Every line of the records below should be restated exactly.

■ Data for this exercise:

------------------------------------------------------------

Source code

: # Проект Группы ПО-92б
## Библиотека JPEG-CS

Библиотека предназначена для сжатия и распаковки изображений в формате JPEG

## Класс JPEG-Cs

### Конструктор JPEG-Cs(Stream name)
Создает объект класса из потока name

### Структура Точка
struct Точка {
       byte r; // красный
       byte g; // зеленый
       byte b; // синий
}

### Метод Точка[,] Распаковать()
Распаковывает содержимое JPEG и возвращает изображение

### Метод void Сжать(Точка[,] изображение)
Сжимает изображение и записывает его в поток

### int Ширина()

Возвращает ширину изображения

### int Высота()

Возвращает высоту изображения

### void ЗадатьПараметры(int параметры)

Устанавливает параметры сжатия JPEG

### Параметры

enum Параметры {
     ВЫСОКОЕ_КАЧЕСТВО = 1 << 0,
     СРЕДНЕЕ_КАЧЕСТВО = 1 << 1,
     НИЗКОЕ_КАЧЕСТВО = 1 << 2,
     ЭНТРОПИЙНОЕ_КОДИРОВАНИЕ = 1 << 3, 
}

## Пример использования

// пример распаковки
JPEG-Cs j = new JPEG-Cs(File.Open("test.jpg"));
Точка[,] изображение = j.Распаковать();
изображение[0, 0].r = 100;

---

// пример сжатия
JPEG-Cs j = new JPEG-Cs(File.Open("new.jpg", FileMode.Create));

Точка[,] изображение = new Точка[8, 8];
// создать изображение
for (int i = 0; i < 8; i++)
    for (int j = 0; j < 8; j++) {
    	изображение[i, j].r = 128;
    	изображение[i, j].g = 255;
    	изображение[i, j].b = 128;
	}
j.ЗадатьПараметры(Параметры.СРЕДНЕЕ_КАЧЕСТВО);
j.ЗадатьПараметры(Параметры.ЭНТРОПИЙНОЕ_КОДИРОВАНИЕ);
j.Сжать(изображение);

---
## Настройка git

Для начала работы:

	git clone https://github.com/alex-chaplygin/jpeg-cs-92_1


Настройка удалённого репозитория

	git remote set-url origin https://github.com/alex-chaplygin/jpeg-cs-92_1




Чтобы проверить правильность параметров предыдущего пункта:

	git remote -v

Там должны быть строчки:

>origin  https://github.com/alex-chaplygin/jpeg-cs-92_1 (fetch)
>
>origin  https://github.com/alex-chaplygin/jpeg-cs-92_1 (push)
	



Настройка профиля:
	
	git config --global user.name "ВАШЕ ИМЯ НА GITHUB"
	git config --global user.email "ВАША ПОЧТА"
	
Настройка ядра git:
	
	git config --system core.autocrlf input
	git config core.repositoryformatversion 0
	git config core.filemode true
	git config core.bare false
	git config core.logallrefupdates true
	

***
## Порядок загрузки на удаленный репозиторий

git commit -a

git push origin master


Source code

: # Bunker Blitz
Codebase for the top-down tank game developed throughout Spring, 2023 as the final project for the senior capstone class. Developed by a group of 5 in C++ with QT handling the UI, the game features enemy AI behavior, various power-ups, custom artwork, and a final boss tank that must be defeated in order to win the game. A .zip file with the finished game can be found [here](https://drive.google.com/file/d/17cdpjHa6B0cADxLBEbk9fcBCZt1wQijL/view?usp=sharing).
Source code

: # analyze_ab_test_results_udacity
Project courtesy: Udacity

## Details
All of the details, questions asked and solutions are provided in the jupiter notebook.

------------------------------------------------------------

■ Answer below:
Source code

: # Проект Группы ПО-92б
## Библиотека JPEG-CS

Библиотека предназначена для сжатия и распаковки изображений в формате JPEG

## Класс JPEG-Cs

### Конструктор JPEG-Cs(Stream name)
Создает объект класса из потока name

### Структура Точка
struct Точка {
       byte r; // красный
       byte g; // зеленый
       byte b; // синий
}

### Метод Точка[,] Распаковать()
Распаковывает содержимое JPEG и возвращает изображение

### Метод void Сжать(Точка[,] изображение)
Сжимает изображение и записывает его в поток

### int Ширина()

Возвращает ширину изображения

### int Высота()

Возвращает высоту изображения

### void ЗадатьПараметры(int параметры)

Устанавливает параметры сжатия JPEG

### Параметры

enum Параметры {
     ВЫСОКОЕ_КАЧЕСТВО = 1 << 0,
     СРЕДНЕЕ_КАЧЕСТВО = 1 << 1,
     НИЗКОЕ_КАЧЕСТВО = 1 << 2,
     ЭНТРОПИЙНОЕ_КОДИРОВАНИЕ = 1 << 3, 
}

## Пример использования

// пример распаковки
JPEG-Cs j = new JPEG-Cs(File.Open("test.jpg"));
Точка[,] изображение = j.Распаковать();
изображение[0, 0].r = 100;

---

// пример сжатия
JPEG-Cs j = new JPEG-Cs(File.Open("new.jpg", FileMode.Create));

Точка[,] изображение = new Точка[8, 8];
// создать изображение
for (int i = 0; i < 8; i++)
    for (int j = 0; j < 8; j++) {
    	изображение[i, j].r = 128;
    	изображение[i, j].g = 255;
    	изображение[i, j].b = 128;
	}
j.ЗадатьПараметры(Параметры.СРЕДНЕЕ_КАЧЕСТВО);
j.ЗадатьПараметры(Параметры.ЭНТРОПИЙНОЕ_КОДИРОВАНИЕ);
j.Сжать(изображение);

---
## Настройка git

Для начала работы:

	git clone https://github.com/alex-chaplygin/jpeg-cs-92_1


Настройка удалённого репозитория

	git remote set-url origin https://github.com/alex-chaplygin/jpeg-cs-92_1




Чтобы проверить правильность параметров предыдущего пункта:

	git remote -v

Там должны быть строчки:

>origin  https://github.com/alex-chaplygin/jpeg-cs-92_1 (fetch)
>
>origin  https://github.com/alex-chaplygin/jpeg-cs-92_1 (push)
	



Настройка профиля:
	
	git config --global user.name "ВАШЕ ИМЯ НА GITHUB"
	git config --global user.email "ВАША ПОЧТА"
	
Настройка ядра git:
	
	git config --system core.autocrlf input
	git config core.repositoryformatversion 0
	git config core.filemode true
	git config core.bare false
	git config core.logallrefupdates true
	

***
## Порядок загрузки на удаленный репозиторий

git commit -a

git push origin master


Source code

: # Bunker Blitz
Codebase for the top-down tank game developed throughout Spring, 2023 as the final project for the senior capstone class. Developed by a group of 5 in C++ with QT handling the UI, the game features enemy AI behavior, various power-ups, custom artwork, and a final boss tank that must be defeated in order to win the game. A .zip file with the finished game can be found [here](https://drive.google.com/file/d/17cdpjHa6B0cADxLBEbk9fcBCZt1wQijL/view?usp=sharing).
Source code

: # analyze_ab_test_results_udacity
Project courtesy: Udacity

## Details
All of the details, questions asked and solutions are provided in the jupiter notebook.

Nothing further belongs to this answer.